Within the listing below, locate all lines containing the word "整体而言". Copy each one.

Supplied data ::
Content starts
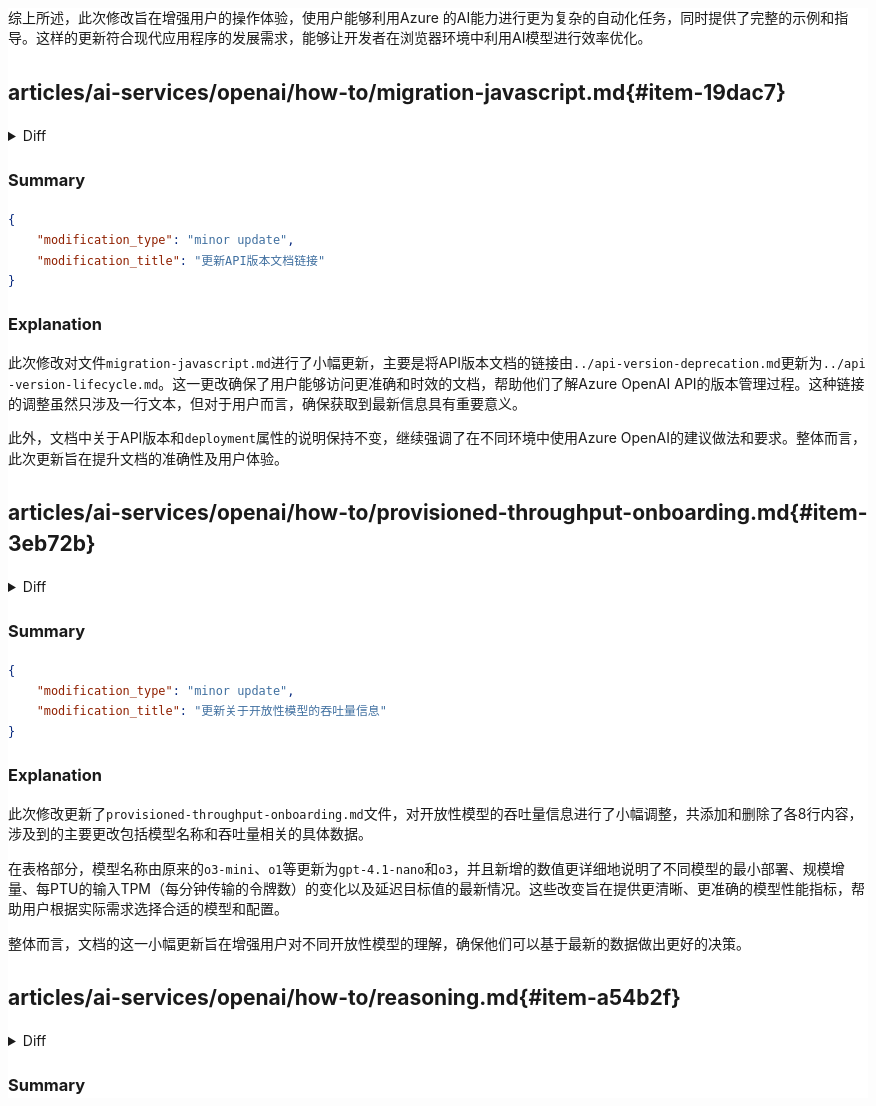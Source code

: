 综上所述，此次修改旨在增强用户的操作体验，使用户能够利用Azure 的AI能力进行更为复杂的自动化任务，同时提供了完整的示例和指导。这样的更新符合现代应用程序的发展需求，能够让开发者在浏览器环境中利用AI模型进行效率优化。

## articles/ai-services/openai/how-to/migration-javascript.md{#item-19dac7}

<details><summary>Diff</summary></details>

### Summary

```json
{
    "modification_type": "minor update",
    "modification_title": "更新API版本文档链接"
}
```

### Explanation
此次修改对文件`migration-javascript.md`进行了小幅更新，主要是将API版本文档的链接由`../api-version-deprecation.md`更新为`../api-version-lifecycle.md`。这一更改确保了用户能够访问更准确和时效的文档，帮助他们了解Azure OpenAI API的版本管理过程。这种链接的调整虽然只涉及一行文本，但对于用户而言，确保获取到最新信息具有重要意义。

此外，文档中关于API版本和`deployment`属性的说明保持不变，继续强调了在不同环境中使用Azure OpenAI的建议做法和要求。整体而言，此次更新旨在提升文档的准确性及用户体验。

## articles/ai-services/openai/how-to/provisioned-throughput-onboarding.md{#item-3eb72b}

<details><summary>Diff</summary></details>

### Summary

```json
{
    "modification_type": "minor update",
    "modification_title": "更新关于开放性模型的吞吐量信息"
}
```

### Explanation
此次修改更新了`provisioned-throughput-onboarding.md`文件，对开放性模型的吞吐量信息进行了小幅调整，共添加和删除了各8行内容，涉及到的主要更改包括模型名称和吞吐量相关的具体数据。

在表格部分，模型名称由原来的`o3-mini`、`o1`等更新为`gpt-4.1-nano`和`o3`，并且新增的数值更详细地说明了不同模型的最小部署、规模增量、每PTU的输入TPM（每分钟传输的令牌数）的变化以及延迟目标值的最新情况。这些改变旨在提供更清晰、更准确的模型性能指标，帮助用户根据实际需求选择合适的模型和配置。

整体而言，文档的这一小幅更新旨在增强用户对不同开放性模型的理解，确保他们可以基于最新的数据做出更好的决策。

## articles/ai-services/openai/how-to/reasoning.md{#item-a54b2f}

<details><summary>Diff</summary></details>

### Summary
Content ends
Output ::
此外，文档中关于API版本和`deployment`属性的说明保持不变，继续强调了在不同环境中使用Azure OpenAI的建议做法和要求。整体而言，此次更新旨在提升文档的准确性及用户体验。
整体而言，文档的这一小幅更新旨在增强用户对不同开放性模型的理解，确保他们可以基于最新的数据做出更好的决策。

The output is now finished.